:: WORK TO COMPLETE ::
Down to the last line, retype the records below exactly and skip the pictures.

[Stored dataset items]

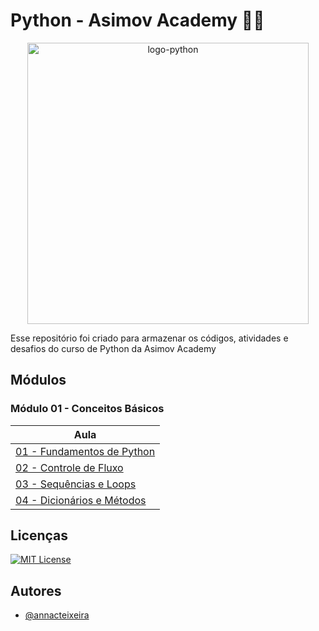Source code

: 
# Python - Asimov Academy 👩‍💻

<p align="center"><img alt="logo-python" src="https://ciracollege.com/wp-content/uploads/2020/11/How-to-Learn-Python.jpg" width=450/></p>


Esse repositório foi criado para armazenar os códigos, atividades e desafios do curso de Python da Asimov Academy

## Módulos

<h3>Módulo 01 - Conceitos Básicos</h3>
<div align="center">
    <table>
        <thead>
            <tr>
                <th>Aula</th>
            </tr>
        </thead>
        <tbody>
            <tr>
                <td><a href="https://github.com/annacteixeira/Python-Asimov-Academy/tree/main/Modulo%2001%20-%20Conceitos%20Basicos/01%20-%20Fundamentos%20de%20Python">01 - Fundamentos de Python</a></td>
            </tr>
          <tr>
                <td><a href="https://github.com/annacteixeira/Python-Asimov-Academy/tree/main/Modulo%2001%20-%20Conceitos%20Basicos/02%20-%20Controle%20de%20Fluxo">02 - Controle de Fluxo</a></td>
            </tr>
          <tr>
                <td><a href="https://github.com/annacteixeira/Python-Asimov-Academy/tree/main/Modulo%2001%20-%20Conceitos%20Basicos/03%20-%20Sequencias%20e%20Loops">03 - Sequências e Loops</a></td>
          </tr>
            <tr>
                <td><a href="https://github.com/annacteixeira/Python-Asimov-Academy/tree/main/Modulo%2001%20-%20Conceitos%20Basicos/04%20-%20Dicionarios%20e%20Metodos">04 - Dicionários e Métodos</a></td>
            </tr>
        </tbody>
    </table>
</div>

## Licenças

[![MIT License](https://img.shields.io/badge/License-MIT-green.svg)](https://choosealicense.com/licenses/mit/)


## Autores

- [@annacteixeira](https://www.github.com/annacteixeira)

:: WRITTEN ANSWER ::
Source code

: 
# Python - Asimov Academy 👩‍💻

<p align="center"><img alt="logo-python" src="https://ciracollege.com/wp-content/uploads/2020/11/How-to-Learn-Python.jpg" width=450/></p>


Esse repositório foi criado para armazenar os códigos, atividades e desafios do curso de Python da Asimov Academy

## Módulos

<h3>Módulo 01 - Conceitos Básicos</h3>
<div align="center">
    <table>
        <thead>
            <tr>
                <th>Aula</th>
            </tr>
        </thead>
        <tbody>
            <tr>
                <td><a href="https://github.com/annacteixeira/Python-Asimov-Academy/tree/main/Modulo%2001%20-%20Conceitos%20Basicos/01%20-%20Fundamentos%20de%20Python">01 - Fundamentos de Python</a></td>
            </tr>
          <tr>
                <td><a href="https://github.com/annacteixeira/Python-Asimov-Academy/tree/main/Modulo%2001%20-%20Conceitos%20Basicos/02%20-%20Controle%20de%20Fluxo">02 - Controle de Fluxo</a></td>
            </tr>
          <tr>
                <td><a href="https://github.com/annacteixeira/Python-Asimov-Academy/tree/main/Modulo%2001%20-%20Conceitos%20Basicos/03%20-%20Sequencias%20e%20Loops">03 - Sequências e Loops</a></td>
          </tr>
            <tr>
                <td><a href="https://github.com/annacteixeira/Python-Asimov-Academy/tree/main/Modulo%2001%20-%20Conceitos%20Basicos/04%20-%20Dicionarios%20e%20Metodos">04 - Dicionários e Métodos</a></td>
            </tr>
        </tbody>
    </table>
</div>

## Licenças

[![MIT License](https://img.shields.io/badge/License-MIT-green.svg)](https://choosealicense.com/licenses/mit/)


## Autores

- [@annacteixeira](https://www.github.com/annacteixeira)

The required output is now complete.